During the year the Company made an additional capital
contribution of $23,700 bringing the total capital contribution
to $37,700. Additionally, as of June 30, 1998, the Company had
recorded minority share losses on its investment of $70,900. On
September 30, 1998, the Company sold its 9.5% common member
interest in TW-Tennessee for $25,000 to other members of
TW-Tennessee, which resulted in a gain of $58,200 in the third
quarter and a $12,700 loss on the Company's equity investment for
the year.
On September 30, 1998, the company entered into an agreement
to purchase the land and building, including improvements,
located at 3780 West Broad Street in Columbus, Ohio from West
Broad Development, LLC, the lessor of the property. The purchase
was made at fair market value supported by an independent
appraisal. The Company, at the time of purchase, entered into a
modification agreement with a local bank to modify an existing
promissory note on the land and building. In modifying the
promissory note the principal amount was increased to $1,000,000.
At the time of the purchase, the Company terminated its capital
lease obligation to West Broad Development, LLC.
(6) PRO FORMA FINANCIAL INFORMATION (UNAUDITED)

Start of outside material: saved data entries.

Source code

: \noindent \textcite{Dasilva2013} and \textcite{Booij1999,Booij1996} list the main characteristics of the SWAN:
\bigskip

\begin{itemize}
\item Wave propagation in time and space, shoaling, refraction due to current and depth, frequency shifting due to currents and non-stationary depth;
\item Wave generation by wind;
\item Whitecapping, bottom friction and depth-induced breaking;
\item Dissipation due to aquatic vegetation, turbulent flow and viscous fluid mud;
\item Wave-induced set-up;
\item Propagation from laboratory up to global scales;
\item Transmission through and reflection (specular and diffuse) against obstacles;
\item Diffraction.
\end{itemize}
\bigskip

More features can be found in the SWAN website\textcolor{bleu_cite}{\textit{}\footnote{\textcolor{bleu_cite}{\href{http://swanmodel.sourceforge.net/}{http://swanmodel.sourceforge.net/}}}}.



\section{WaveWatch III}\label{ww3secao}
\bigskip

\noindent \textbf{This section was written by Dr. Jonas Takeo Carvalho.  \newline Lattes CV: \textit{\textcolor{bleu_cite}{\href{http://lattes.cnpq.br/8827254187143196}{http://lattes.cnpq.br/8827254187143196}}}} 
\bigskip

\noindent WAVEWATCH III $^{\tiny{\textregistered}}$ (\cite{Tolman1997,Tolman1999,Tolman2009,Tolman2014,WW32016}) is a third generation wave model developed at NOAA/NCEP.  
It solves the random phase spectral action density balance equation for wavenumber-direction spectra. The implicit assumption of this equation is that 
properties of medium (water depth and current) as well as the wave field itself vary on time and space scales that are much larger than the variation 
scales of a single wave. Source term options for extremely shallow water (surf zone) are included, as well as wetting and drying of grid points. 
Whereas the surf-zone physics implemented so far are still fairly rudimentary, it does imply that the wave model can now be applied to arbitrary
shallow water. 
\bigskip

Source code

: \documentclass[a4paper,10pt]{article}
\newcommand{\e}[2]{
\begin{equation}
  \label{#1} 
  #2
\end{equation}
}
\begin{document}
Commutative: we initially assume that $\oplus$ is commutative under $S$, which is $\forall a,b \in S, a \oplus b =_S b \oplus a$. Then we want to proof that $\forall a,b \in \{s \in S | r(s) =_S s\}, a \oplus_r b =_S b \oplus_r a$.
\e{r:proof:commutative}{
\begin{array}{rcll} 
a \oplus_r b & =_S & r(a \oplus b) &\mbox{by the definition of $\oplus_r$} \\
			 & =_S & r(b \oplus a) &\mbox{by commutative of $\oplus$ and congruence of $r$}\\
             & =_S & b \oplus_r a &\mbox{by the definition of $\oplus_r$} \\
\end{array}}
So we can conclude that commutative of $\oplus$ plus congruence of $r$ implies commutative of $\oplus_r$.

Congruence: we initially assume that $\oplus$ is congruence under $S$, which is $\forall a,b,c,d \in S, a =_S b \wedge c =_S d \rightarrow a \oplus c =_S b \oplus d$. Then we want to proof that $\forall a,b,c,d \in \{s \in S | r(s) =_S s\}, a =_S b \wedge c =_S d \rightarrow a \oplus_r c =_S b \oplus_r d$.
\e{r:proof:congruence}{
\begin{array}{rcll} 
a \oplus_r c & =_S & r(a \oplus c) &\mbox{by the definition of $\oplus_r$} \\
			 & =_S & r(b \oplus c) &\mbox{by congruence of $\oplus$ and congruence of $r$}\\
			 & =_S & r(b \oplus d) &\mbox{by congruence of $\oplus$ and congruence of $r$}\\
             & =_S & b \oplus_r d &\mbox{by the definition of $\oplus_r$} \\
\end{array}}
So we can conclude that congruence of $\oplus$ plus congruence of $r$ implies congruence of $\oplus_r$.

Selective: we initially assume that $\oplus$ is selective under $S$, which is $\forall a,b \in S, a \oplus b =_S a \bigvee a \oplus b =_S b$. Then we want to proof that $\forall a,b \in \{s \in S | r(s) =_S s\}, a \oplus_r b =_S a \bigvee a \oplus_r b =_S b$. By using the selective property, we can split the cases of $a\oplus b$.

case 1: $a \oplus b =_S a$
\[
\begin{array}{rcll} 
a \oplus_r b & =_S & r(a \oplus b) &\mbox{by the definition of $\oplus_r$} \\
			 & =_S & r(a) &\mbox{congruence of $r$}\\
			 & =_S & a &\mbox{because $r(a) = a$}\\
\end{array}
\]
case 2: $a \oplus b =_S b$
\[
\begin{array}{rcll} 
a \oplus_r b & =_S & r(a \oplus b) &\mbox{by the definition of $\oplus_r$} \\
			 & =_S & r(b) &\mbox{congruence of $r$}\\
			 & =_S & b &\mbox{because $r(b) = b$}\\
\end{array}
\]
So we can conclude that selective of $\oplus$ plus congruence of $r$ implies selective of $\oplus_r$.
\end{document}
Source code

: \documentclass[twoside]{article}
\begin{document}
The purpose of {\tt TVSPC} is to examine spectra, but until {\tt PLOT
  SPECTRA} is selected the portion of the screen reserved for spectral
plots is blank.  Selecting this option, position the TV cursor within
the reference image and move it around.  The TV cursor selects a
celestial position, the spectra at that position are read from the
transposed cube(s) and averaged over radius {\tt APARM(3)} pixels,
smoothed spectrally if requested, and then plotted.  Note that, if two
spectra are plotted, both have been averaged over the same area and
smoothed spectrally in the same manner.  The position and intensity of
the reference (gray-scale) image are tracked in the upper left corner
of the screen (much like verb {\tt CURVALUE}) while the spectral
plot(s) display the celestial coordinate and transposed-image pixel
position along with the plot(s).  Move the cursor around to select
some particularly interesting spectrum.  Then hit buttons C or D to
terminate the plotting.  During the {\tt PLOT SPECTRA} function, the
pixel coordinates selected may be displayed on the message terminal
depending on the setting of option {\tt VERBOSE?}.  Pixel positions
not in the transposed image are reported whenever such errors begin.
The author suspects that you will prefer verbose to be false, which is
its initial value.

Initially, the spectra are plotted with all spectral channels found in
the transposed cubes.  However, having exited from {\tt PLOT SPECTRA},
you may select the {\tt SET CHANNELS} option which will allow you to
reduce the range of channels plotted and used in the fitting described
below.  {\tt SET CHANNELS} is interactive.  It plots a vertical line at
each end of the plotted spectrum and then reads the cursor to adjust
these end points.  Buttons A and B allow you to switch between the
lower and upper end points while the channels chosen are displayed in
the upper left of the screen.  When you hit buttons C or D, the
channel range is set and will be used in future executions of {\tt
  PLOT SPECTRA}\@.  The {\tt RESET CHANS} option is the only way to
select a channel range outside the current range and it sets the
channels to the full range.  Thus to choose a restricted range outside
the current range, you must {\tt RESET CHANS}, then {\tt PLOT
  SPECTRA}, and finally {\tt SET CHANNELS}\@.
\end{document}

Pursuant to the rules and regulations of the Securities and
Exchange Commission, the accompanying pro forma balance sheet as
of September 30, 1998 reflects the change in capitalization
attributable to the conversion of the Company's members'
interests into 5,145,000 shares of Tumbleweed, Inc. Common stock
as if the IPO had closed on September 30, 1998 (excluding the
effects of the offering proceeds). The pro forma balance sheet
also reflects the deferred tax effects of the Company changing
from a nontaxable to a taxable status. Such deferred tax effects
will be included in income at the date the change in tax status
occurs.
Additionally, pro forma net income in the accompanying pro
forma income data for the nine months and three months ended
September 30, 1998 and 1997 reflects a pro forma adjustment to
historical net income for federal and state income taxes at an
assumed effective rate of 36%. Pro forma net income per share is
computed based upon pro forma net income and the weighted average
number of shares of common stock outstanding during the period
assuming the conversion of the Company's members' interests into
common stock as of the beginning of the period.